I can’t say I’ve enjoyed it (with a few exceptions).
You talk to someone, then all of a sudden they disappear (“ghosting”). Or they pop up every couple of months with a “hey, how you doing” (“breadcrumbing”) and then don’t check your reply for the next few weeks. Or you dated a bit and now they just follow all your Instagram stories without saying a word (“haunting”) – ok the latter can be acceptable in some cases, like if you’re friends or old classmates, but if you’re not friends, then why are you still thinking about them every day, maybe you care about them more than you think? When I get over someone, I stop checking their stories after a week or two because they physically and emotionally leave my life.
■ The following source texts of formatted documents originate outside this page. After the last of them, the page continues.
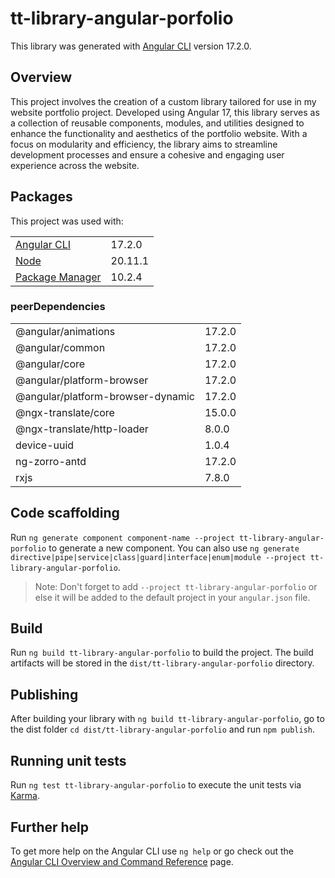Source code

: # tt-library-angular-porfolio

This library was generated with [Angular CLI](https://github.com/angular/angular-cli) version 17.2.0.

## Overview

This project involves the creation of a custom library tailored for use in my website portfolio project. Developed using Angular 17, this library serves as a collection of reusable components, modules, and utilities designed to enhance the functionality and aesthetics of the portfolio website. With a focus on modularity and efficiency, the library aims to streamline development processes and ensure a cohesive and engaging user experience across the website.

## Packages

This project was used with:

|                                                       |         |
| ----------------------------------------------------- | ------- |
| [Angular CLI](https://github.com/angular/angular-cli) | 17.2.0  |
| [Node](https://nodejs.org/)                           | 20.11.1 |
| [Package Manager](https://www.npmjs.com/package/npm)  | 10.2.4  |

### peerDependencies

|                                   |        |
| --------------------------------- | ------ |
| @angular/animations               | 17.2.0 |
| @angular/common                   | 17.2.0 |
| @angular/core                     | 17.2.0 |
| @angular/platform-browser         | 17.2.0 |
| @angular/platform-browser-dynamic | 17.2.0 |
| @ngx-translate/core               | 15.0.0 |
| @ngx-translate/http-loader        | 8.0.0  |
| device-uuid                       | 1.0.4  |
| ng-zorro-antd                     | 17.2.0 |
| rxjs                              | 7.8.0  |

## Code scaffolding

Run `ng generate component component-name --project tt-library-angular-porfolio` to generate a new component. You can also use `ng generate directive|pipe|service|class|guard|interface|enum|module --project tt-library-angular-porfolio`.
> Note: Don't forget to add `--project tt-library-angular-porfolio` or else it will be added to the default project in your `angular.json` file. 

## Build

Run `ng build tt-library-angular-porfolio` to build the project. The build artifacts will be stored in the `dist/tt-library-angular-porfolio` directory.

## Publishing

After building your library with `ng build tt-library-angular-porfolio`, go to the dist folder `cd dist/tt-library-angular-porfolio` and run `npm publish`.

## Running unit tests

Run `ng test tt-library-angular-porfolio` to execute the unit tests via [Karma](https://karma-runner.github.io).

## Further help

To get more help on the Angular CLI use `ng help` or go check out the [Angular CLI Overview and Command Reference](https://angular.io/cli) page.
So amongst ghosts, breadcrumbers, mooners and sexting buddies, are there really any actual people to date out there, or is the modern world doomed to be part of a game, where you endlessly text strangers the same thing over and over and never bother to physically get to know each other? I’m honestly worried about virtual reality getting popular…
Maybe I’m old fashioned, but there’s just something more “real” about meeting people the “real way” – out somewhere… physically… in person… yes, like away from your phone!
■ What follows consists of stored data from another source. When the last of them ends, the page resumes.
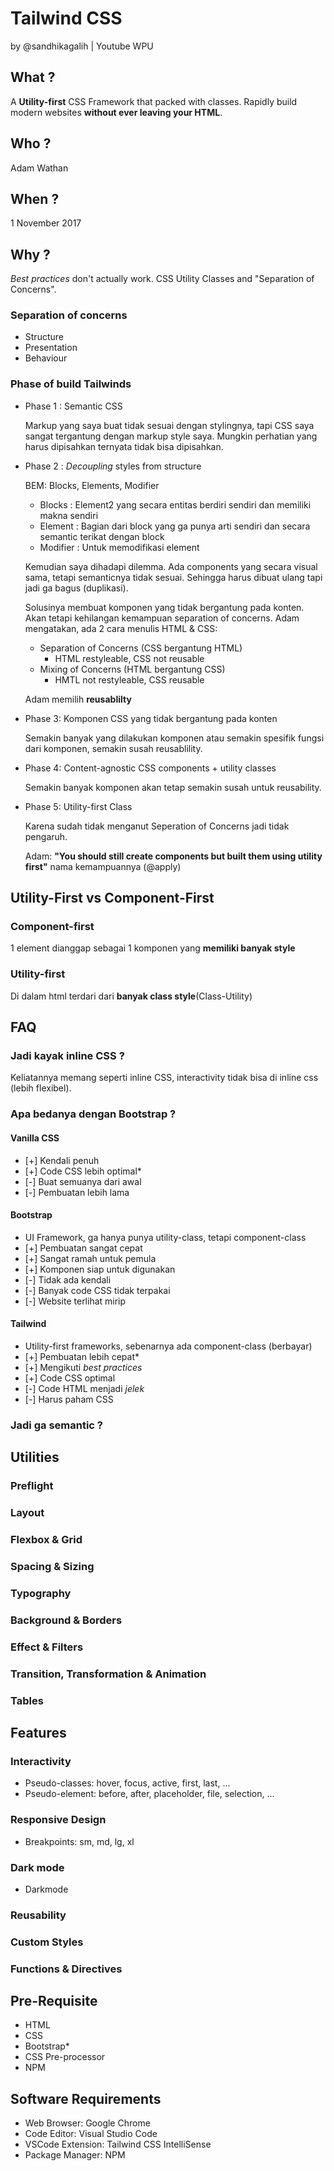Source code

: # Tailwind CSS

by @sandhikagalih | Youtube WPU

## What ?

A **Utility-first** CSS Framework that packed with classes. Rapidly build modern websites **without ever leaving your HTML**.

## Who ?

Adam Wathan

## When ?

1 November 2017

## Why ?

_Best practices_ don't actually work. CSS Utility Classes and "Separation of Concerns".

### Separation of concerns

- Structure
- Presentation
- Behaviour

### Phase of build Tailwinds

- Phase 1 : Semantic CSS

  Markup yang saya buat tidak sesuai dengan stylingnya, tapi CSS saya sangat tergantung dengan markup style saya. Mungkin perhatian yang harus dipisahkan ternyata tidak bisa dipisahkan.

- Phase 2 : _Decoupling_ styles from structure

  BEM: Blocks, Elements, Modifier

  - Blocks : Element2 yang secara entitas berdiri sendiri dan memiliki makna sendiri
  - Element : Bagian dari block yang ga punya arti sendiri dan secara semantic terikat dengan block
  - Modifier : Untuk memodifikasi element

  Kemudian saya dihadapi dilemma. Ada components yang secara visual sama, tetapi semanticnya tidak sesuai. Sehingga harus dibuat ulang tapi jadi ga bagus (duplikasi).

  Solusinya membuat komponen yang tidak bergantung pada konten. Akan tetapi kehilangan kemampuan separation of concerns. Adam mengatakan, ada 2 cara menulis HTML & CSS:

  - Separation of Concerns (CSS bergantung HTML)
    - HTML restyleable, CSS not reusable
  - Mixing of Concerns (HTML bergantung CSS)
    - HMTL not restyleable, CSS reusable

  Adam memilih **reusablilty**

- Phase 3: Komponen CSS yang tidak bergantung pada konten

  Semakin banyak yang dilakukan komponen atau semakin spesifik fungsi dari komponen, semakin susah reusablility.

- Phase 4: Content-agnostic CSS components + utility classes

  Semakin banyak komponen akan tetap semakin susah untuk reusability.

- Phase 5: Utility-first Class

  Karena sudah tidak menganut Seperation of Concerns jadi tidak pengaruh.

  Adam: **"You should still create components but built them using utility first"** nama kemampuannya (@apply)

## Utility-First vs Component-First

### Component-first

1 element dianggap sebagai 1 komponen yang **memiliki banyak style**

### Utility-first

Di dalam html terdari dari **banyak class style**(Class-Utility)

## FAQ

### Jadi kayak inline CSS ?

Keliatannya memang seperti inline CSS, interactivity tidak bisa di inline css (lebih flexibel).

### Apa bedanya dengan Bootstrap ?

#### Vanilla CSS

- [+] Kendali penuh
- [+] Code CSS lebih optimal\*
- [-] Buat semuanya dari awal
- [-] Pembuatan lebih lama

#### Bootstrap

- UI Framework, ga hanya punya utility-class, tetapi component-class
- [+] Pembuatan sangat cepat
- [+] Sangat ramah untuk pemula
- [+] Komponen siap untuk digunakan
- [-] Tidak ada kendali
- [-] Banyak code CSS tidak terpakai
- [-] Website terlihat mirip

#### Tailwind

- Utility-first frameworks, sebenarnya ada component-class (berbayar)
- [+] Pembuatan lebih cepat\*
- [+] Mengikuti _best practices_
- [+] Code CSS optimal
- [-] Code HTML menjadi _jelek_
- [-] Harus paham CSS

### Jadi ga semantic ?

## Utilities

### Preflight

### Layout

### Flexbox & Grid

### Spacing & Sizing

### Typography

### Background & Borders

### Effect & Filters

### Transition, Transformation & Animation

### Tables

## Features

### Interactivity

- Pseudo-classes: hover, focus, active, first, last, ...
- Pseudo-element: before, after, placeholder, file, selection, ...

### Responsive Design

- Breakpoints: sm, md, lg, xl

### Dark mode

- Darkmode

### Reusability

### Custom Styles

### Functions & Directives

## Pre-Requisite

- HTML
- CSS
- Bootstrap\*
- CSS Pre-processor
- NPM

## Software Requirements

- Web Browser: Google Chrome
- Code Editor: Visual Studio Code
- VSCode Extension: Tailwind CSS IntelliSense
- Package Manager: NPM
Tell me which story you prefer of a first romantic connection:
1) Tinder sent a notification that someone super-liked me. I checked out his profile, thought he seemed nice enough and swiped right too. Chatted for 4 weeks, kept postponing dates. Finally went on a date, which was quite nice, he gave me a little hug at the end and planned two more dates for later… but then he didn’t write for a week. I asked what’s up and he said he really likes me and wants to get to know me but is busy with work. Fair enough, it happens. Then he disappeared again for several weeks. No communication or social skills whatsoever.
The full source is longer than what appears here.